Cito Bruno Zevi e la sua “controstoria dell’architettura” perché ci aiuta a capire. Scrive Zevi: “La nostra lingua architettonica […] è ipotecata da una ricerca ossessiva attinente alla simmetria, al ritmo, alla prospettiva, all’euritmia, ai rapporti tra pieni e vuoti, soprattutto alla proporzione”. “Non gli eventi mutevoli della vita, ma le alchimie del ‘numero d’oro’ governano l’insegnamento dell’architettura. […] Questi precetti concernono l’involucro edilizio, le facciate, la scatola, non gli ambienti interni e il loro uso.
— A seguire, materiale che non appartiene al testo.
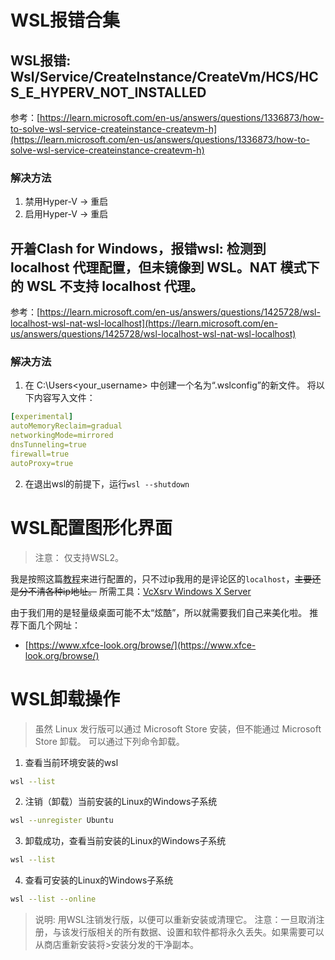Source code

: # WSL报错合集
## WSL报错: Wsl/Service/CreateInstance/CreateVm/HCS/HCS_E_HYPERV_NOT_INSTALLED

参考：[https://learn.microsoft.com/en-us/answers/questions/1336873/how-to-solve-wsl-service-createinstance-createvm-h](https://learn.microsoft.com/en-us/answers/questions/1336873/how-to-solve-wsl-service-createinstance-createvm-h)
### 解决方法

1. 禁用Hyper-V -> 重启
2. 启用Hyper-V -> 重启

## 开着Clash for Windows，报错wsl: 检测到 localhost 代理配置，但未镜像到 WSL。NAT 模式下的 WSL 不支持 localhost 代理。

参考：[https://learn.microsoft.com/en-us/answers/questions/1425728/wsl-localhost-wsl-nat-wsl-localhost](https://learn.microsoft.com/en-us/answers/questions/1425728/wsl-localhost-wsl-nat-wsl-localhost)
### 解决方法

1. 在 C:\Users\<your_username> 中创建一个名为“.wslconfig”的新文件。
将以下内容写入文件：
```yaml
[experimental]
autoMemoryReclaim=gradual  
networkingMode=mirrored
dnsTunneling=true
firewall=true
autoProxy=true
```

2. 在退出wsl的前提下，运行`wsl --shutdown`

# WSL配置图形化界面

> 注意：
> 仅支持WSL2。

我是按照这篇[教程](https://www.bilibili.com/read/cv11143517/)来进行配置的，只不过ip我用的是评论区的`localhost`，~~主要还是分不清各种ip地址。~~ 
所需工具：[VcXsrv Windows X Server](https://sourceforge.net/projects/vcxsrv/)

由于我们用的是轻量级桌面可能不太“炫酷”，所以就需要我们自己来美化啦。
推荐下面几个网址：
- [https://www.xfce-look.org/browse/](https://www.xfce-look.org/browse/)
# WSL卸载操作

>虽然 Linux 发行版可以通过 Microsoft Store 安装，但不能通过 Microsoft Store 卸载。
>可以通过下列命令卸载。

1. 查看当前环境安装的wsl

```bash
wsl --list
```

2. 注销（卸载）当前安装的Linux的Windows子系统

```bash
wsl --unregister Ubuntu
```

3. 卸载成功，查看当前安装的Linux的Windows子系统

```bash
wsl --list
```

4. 查看可安装的Linux的Windows子系统

```bash
wsl --list --online
```

>说明:
>用WSL注销发行版，以便可以重新安装或清理它。
>注意：一旦取消注册，与该发行版相关的所有数据、设置和软件都将永久丢失。如果需要可以从商店重新安装将>安装分发的干净副本。
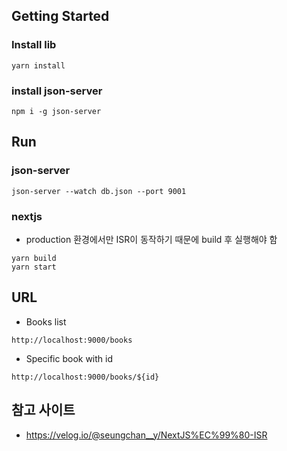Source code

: 
## Getting Started

### Install lib
```
yarn install
```

### install json-server
```
npm i -g json-server
```

## Run
### json-server
```
json-server --watch db.json --port 9001
```
### nextjs
- production 환경에서만 ISR이 동작하기 때문에 build 후 실행해야 함
```
yarn build
yarn start
```


## URL
- Books list
```
http://localhost:9000/books
```
- Specific book with id
```
http://localhost:9000/books/${id}
```

## 참고 사이트
- https://velog.io/@seungchan__y/NextJS%EC%99%80-ISR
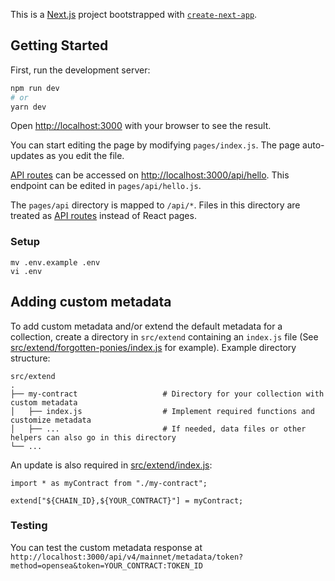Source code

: This is a [Next.js](https://nextjs.org/) project bootstrapped with [`create-next-app`](https://github.com/vercel/next.js/tree/canary/packages/create-next-app).

## Getting Started

First, run the development server:

```bash
npm run dev
# or
yarn dev
```

Open [http://localhost:3000](http://localhost:3000) with your browser to see the result.

You can start editing the page by modifying `pages/index.js`. The page auto-updates as you edit the file.

[API routes](https://nextjs.org/docs/api-routes/introduction) can be accessed on [http://localhost:3000/api/hello](http://localhost:3000/api/hello). This endpoint can be edited in `pages/api/hello.js`.

The `pages/api` directory is mapped to `/api/*`. Files in this directory are treated as [API routes](https://nextjs.org/docs/api-routes/introduction) instead of React pages.

### Setup

```
mv .env.example .env
vi .env
```

## Adding custom metadata

To add custom metadata and/or extend the default metadata for a collection, create a directory in `src/extend` containing an `index.js` file (See [src/extend/forgotten-ponies/index.js](src/extend/forgotten-ponies/index.js) for example). Example directory structure:

```
src/extend
.
├── my-contract                   # Directory for your collection with custom metadata
│   ├── index.js                  # Implement required functions and customize metadata
│   ├── ...                       # If needed, data files or other helpers can also go in this directory
└── ...
```

An update is also required in [src/extend/index.js](src/extend/index.js):

```
import * as myContract from "./my-contract";

extend["${CHAIN_ID},${YOUR_CONTRACT}"] = myContract;
```

### Testing

You can test the custom metadata response at `http://localhost:3000/api/v4/mainnet/metadata/token?method=opensea&token=YOUR_CONTRACT:TOKEN_ID`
Trionfa la bidimensionalità […] sulla tridimensionalità […], la spazialità statica e inerte su quella coinvolta nella fruizione dei percorsi […] il disegno dei prospetti [sulla] conformazione originale delle cavità”. Ciò in nome del “forsennato ideale di produrre oggetti puri, immuni da contatti con l’esterno”. “Patiti di formalismo [gli italiani] si preoccupano più dei prospetti che degli invasi in cui si vive”. Lunga, ma stimolante citazione, per cogliere il valore della visuale da cui Cardelli racconta (e interpreta di fatto) la città. Non una narrazione formale, astratta, non un linguaggio che “svuota” la città dai suoi abitanti, e che li rende appena comprimari di uno spazio che li accoglie da ospiti indesiderati – non un’attenzione alla facciata ignorando la cavità urbana, quella che accoglie il popolo, la comunità dei viventi, le loro parole, le loro cose, i loro detti, la loro etica quotidiana! – ma la (contro) cronaca di nomi e cose, spesso enumerati in modo minuzioso, stringente, in elenchi ed eventi di vissuto senza una regola, comunque efficacissimi.

Cardelli, forse inconsapevolmente, non so, racconta una città a partire proprio dalle sua cavità, ben oltre (anzi ben dentro) l’involucro, le facciate, le planimetrie, gli spazi vuoti, le geometrie, la scienza urbana, la tecnica di ridisegno degli ambiti con cui si pretende di governare asetticamente lo spazio. È come se l’autore ribaltasse il guanto e ci mostrasse quello che contiene scatola: il caos urbano, i detti e i contraddetti, le cose, i sentimenti, la vita e la morte, in breve la ridda di umanità che abita la città – anzi, che è la città. L’odierno centro storico disabitato, il centro storico mero “fondale”, che ospita solo servizi, rappresentanze, ambasciate, è esattamente l’opposto del centro storico brulicante di vita che appare in Romarcord. Cardelli, e di questo gliene siamo grati, compie un piccolo prodigio: ci racconta con efficacia e ci fa conoscere una città narrando le sue “apparenze”, non mima le movenze delle scienze urbane – ci narra la vita, i detti, le cose minute, invisibili, la rete di relazioni umane, il transito delle persone e il formicolio di esistenze e di voci senza cui la città sarebbe mera rappresentazione formale, tratto di matita su un foglio lucido, volumetria schiacciata, orizzonte silenzioso di vita del tutto svuotato di esistenze.